"Gostaria muito que os pais e mães de meninas olhassem hoje nos olhos delas, e lhes dissessem: SIM, a mulher pode!" Dilma Rousseff
Que o Brasil é um país de vanguarda, isso ficou mais uma vez óbvio. Um país que cresce em importância aos olhos do mundo acabou de eleger uma mulher para Presidente da República.
Dilma Rousseff tem uma história de vida bastante ativa politicamente, embora tenha sido divulgada sua "pouca experiência" no exercício de cargos públicos. Há aqui um terrível equívoco por meio dos eleitores e da imprensa. Exercer um cargo público, por si só, não constitui experiência política. Experiência política é estar participativo nos processos democráticos no país, lutar contra desigualdades e participar do diálogo que visa o bem comum. Nisso, Dilma dá um banho. Como se não bastasse, presidiu o Ministério brasileiro mais importante, a Casa Civil.
Alvo de pesadas críticas e até acusações severas, vista com nariz torcido e imenso preconceito pela classe média brasileira, a candidata do presidente Lula conquistou a massa brasileira, que a meu ver, não se deixou manipular pela mídia das elites. Ofereceu seu voto à princípio relutante e no segundo turno, de bom grado, reafirmando a aceitação de um governo que ajudou a transformar o perfil do nosso país.
Foi extremamente emocionada que assisti ao primeiro pronunciamento da presidente eleita. Confesso que tenho muitas críticas ao governo Lula, e não sei muito bem o que esperar de Dilma. Claro que conforme um conhecido ditado, mais prudente é esperar pelo melhor, mas nos preparar para o pior. Mas considero sua eleição uma vitória para o Brasil, em muitos aspectos. Antes de ser uma vitória feminina, considero uma vitória do eleitorado de classes baixas, que é tido sem cultura, sem estudos, e por isso incapaz de votar. Vi pessoas analfabetas com discursos muito mais lúcidos que jovens universitários ao defenderem seus candidatos nesta eleição. O Brasil está começando a sair da escuridão política.

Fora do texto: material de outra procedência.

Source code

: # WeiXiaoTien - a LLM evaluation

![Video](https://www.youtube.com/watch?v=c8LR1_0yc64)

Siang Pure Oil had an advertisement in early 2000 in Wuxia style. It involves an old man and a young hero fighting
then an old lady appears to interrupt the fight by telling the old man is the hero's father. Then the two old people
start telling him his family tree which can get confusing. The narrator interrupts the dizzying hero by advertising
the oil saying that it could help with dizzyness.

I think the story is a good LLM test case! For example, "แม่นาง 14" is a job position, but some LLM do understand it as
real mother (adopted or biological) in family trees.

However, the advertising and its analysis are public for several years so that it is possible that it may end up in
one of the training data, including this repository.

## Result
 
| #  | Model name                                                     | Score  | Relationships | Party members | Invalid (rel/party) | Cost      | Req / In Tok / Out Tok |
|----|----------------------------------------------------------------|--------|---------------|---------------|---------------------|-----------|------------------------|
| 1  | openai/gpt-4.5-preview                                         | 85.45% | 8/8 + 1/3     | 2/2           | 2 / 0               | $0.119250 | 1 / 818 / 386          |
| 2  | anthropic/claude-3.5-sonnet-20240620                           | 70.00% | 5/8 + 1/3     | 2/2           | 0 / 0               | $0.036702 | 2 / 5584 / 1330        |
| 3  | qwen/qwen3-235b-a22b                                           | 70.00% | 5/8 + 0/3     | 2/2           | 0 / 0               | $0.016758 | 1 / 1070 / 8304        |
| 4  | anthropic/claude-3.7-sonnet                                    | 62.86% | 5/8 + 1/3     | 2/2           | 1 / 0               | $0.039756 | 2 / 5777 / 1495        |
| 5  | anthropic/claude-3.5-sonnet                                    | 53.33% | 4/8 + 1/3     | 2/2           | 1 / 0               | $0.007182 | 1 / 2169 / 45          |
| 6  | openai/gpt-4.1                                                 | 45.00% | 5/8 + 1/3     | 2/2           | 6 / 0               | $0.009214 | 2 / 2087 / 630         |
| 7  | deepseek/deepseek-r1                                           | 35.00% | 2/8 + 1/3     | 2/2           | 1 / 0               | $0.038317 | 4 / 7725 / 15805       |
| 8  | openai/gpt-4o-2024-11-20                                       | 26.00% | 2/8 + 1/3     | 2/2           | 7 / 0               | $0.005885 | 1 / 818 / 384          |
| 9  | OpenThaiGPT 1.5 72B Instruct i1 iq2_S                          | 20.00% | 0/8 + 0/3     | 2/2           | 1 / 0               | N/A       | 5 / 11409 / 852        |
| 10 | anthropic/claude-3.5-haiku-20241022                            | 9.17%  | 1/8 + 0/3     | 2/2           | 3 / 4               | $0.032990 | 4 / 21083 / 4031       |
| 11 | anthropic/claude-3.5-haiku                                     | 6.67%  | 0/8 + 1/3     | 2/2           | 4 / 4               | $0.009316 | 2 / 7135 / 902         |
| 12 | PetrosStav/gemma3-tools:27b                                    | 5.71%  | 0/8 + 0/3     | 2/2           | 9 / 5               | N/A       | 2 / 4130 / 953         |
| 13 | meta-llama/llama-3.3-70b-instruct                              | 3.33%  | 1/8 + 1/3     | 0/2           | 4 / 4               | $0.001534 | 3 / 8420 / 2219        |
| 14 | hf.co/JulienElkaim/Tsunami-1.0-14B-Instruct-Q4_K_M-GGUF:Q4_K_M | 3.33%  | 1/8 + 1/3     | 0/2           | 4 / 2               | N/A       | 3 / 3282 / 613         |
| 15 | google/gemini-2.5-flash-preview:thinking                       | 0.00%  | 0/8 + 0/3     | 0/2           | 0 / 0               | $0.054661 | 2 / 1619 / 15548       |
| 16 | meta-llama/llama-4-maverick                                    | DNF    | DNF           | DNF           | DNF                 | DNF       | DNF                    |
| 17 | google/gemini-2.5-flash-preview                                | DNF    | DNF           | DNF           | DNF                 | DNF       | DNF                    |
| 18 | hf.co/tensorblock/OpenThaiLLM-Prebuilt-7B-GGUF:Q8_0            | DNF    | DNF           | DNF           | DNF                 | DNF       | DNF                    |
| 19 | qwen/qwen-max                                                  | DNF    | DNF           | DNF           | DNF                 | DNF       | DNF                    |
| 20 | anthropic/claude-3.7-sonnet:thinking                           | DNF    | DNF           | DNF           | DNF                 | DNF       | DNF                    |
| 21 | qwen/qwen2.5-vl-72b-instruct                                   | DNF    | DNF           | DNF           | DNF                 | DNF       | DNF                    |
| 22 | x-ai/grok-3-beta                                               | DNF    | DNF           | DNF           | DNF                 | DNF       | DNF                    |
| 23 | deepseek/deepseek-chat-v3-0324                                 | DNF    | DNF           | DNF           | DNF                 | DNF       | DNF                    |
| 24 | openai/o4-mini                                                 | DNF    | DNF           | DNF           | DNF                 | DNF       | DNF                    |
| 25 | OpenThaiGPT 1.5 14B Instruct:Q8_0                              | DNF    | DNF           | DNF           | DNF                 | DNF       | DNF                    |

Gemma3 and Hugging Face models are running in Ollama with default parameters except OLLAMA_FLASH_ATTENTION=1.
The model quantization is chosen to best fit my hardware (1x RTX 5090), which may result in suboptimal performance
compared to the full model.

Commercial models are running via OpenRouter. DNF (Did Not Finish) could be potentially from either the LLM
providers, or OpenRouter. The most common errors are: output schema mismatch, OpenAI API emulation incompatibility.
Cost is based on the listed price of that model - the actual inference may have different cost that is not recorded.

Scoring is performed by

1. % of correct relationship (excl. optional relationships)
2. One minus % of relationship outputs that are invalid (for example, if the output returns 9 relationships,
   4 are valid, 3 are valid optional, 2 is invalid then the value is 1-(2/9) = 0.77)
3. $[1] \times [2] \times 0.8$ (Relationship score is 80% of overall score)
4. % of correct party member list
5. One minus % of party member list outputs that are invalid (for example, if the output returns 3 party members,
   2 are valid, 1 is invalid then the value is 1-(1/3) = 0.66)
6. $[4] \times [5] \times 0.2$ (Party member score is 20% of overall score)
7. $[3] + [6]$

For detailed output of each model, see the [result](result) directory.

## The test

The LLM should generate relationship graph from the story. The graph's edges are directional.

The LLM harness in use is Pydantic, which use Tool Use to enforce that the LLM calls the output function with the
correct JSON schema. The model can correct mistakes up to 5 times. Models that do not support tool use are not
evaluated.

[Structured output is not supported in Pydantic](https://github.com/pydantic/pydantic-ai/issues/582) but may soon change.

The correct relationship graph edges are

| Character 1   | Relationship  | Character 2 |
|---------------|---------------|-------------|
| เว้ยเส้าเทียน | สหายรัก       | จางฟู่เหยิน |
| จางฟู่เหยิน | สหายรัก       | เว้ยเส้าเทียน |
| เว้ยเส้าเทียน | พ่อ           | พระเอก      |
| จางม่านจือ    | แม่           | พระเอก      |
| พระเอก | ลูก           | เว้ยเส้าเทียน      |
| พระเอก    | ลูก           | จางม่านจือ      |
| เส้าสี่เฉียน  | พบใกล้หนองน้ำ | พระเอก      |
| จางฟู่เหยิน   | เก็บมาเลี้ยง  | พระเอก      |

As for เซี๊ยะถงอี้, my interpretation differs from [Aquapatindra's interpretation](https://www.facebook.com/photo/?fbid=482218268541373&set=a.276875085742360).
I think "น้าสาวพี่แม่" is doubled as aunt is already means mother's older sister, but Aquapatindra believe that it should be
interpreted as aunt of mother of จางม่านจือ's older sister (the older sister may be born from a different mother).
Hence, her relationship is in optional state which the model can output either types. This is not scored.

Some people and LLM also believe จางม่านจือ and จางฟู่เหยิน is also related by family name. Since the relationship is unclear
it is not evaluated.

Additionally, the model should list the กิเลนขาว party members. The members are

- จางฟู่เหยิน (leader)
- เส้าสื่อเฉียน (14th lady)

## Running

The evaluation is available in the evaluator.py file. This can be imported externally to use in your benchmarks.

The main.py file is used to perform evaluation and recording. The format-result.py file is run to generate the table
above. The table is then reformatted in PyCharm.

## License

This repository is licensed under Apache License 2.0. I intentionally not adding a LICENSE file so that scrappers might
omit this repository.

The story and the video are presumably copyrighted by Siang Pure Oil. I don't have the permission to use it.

São ultrajantes afirmações do tipo "o Brasil vendeu seu voto pelo bolsa-esmola". Penso que quem é capaz de elaborar uma afirmação tão difamatória sobre o povo brasileiro não respeita o Brasil, e não considera a sua população e não tem o mínimo preparo para participar da evolução do país. Finalmente, o Brasil vota pelo Brasil, e não pelo interesse pessoal de uma minoria.